The owner, Jeff Bezos, who is one of the world’s wealthiest men, and founder of the tech giant, Amazon, stated in an interview, “I think a lot of us believe this, that democracy dies in darkness, that certain institutions have a very important role in making sure that there is light.”
This made me think about Tonga’s current media dilemma: government in the way of the public getting unbiased information as news. We can all agree that a free press reporting the news without political control is one of the important pillars of a democratic society. Take this away and democracy will erode into dictatorship.
Here is an example, after becoming Prime Minister, Pohiva caused controversy when he quickly got rid of all the management and experienced journalists working at Tonga’s state owned media, Tonga Broadcasting Commission. PM Pohiva declared the press enemy of his government simply because they asked questions he didn’t like. Apply this logic in a classroom and students will be kicked out of class simply by asking teachers questions they don’t like. I, like many of you, would have probably run out of schools to attend.
However, recall to mind that Pohiva spent the last 30 years of his political career asking all the previous governments tough questions they didn’t like, and holding them to account. He even served a prison sentence in the mid 90’s for fighting for this belief. Now that he is in power, he wants to take this right away from the press, as well as rob society from its right to receive real information about the affairs of government that is ultimately accountable to the people. Consequently, Tonga’s media freedom was downgraded by the international watchdog community, Reporters Without Borders. This is an indication that we are heading in the wrong direction.
Let’s not forget that New Zealand’s media, 1 NEWS NOW, recently made international headlines with their coverage of Tonga’s escalating meth epidemic that is having a crippling effect on society. This exposure has led to more public awareness – resulting in positive steps in the right direction. This is why this issue is so critical. Society’s well-being is at stake when the media is not allowed to do its proper job.
Moreover, how can we expect the public to get real information if politicians are controlling what the public hears and sees? Are we now dependent on outside media to shine a light on what is really happening in our own backyard?

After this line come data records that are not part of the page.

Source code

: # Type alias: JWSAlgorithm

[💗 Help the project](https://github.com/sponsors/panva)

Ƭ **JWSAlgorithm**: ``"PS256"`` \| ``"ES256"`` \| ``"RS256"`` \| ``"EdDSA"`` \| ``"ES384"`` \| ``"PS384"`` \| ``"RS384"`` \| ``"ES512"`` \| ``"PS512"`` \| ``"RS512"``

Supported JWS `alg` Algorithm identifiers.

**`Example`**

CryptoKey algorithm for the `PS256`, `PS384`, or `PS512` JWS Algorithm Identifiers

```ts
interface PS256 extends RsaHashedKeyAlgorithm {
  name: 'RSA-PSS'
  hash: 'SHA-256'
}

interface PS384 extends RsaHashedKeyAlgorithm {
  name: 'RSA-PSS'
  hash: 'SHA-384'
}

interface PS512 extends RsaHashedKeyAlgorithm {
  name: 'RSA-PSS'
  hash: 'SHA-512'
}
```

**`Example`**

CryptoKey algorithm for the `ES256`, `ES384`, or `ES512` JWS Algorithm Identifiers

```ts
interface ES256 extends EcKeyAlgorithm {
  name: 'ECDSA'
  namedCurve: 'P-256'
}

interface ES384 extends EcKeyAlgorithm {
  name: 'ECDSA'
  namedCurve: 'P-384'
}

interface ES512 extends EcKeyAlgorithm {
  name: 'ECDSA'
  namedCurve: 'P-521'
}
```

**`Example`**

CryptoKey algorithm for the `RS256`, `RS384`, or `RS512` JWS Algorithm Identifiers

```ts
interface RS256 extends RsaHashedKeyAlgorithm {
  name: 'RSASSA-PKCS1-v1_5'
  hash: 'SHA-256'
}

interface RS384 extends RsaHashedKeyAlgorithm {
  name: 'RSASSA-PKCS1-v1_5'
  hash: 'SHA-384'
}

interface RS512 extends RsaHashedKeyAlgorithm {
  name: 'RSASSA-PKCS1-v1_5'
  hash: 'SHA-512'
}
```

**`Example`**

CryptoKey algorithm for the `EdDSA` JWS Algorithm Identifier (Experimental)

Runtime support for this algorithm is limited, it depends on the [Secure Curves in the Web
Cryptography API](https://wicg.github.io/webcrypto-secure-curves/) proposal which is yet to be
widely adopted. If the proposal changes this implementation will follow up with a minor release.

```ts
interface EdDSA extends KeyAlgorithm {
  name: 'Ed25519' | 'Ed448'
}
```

In closing, an independent media, free of political influence and control, is an integral part of ensuring democracy has a strong voice in society.
This important institution serves as a watch dog for freedom, transparency and accountability. It is also the first line of defense against government corruption and tyranny.
Take this source of light away from the people and as Jeff Bezos points out, “Democracy dies in the dark.”
Is this the future we want for the last remaining Kingdom in the Pacific?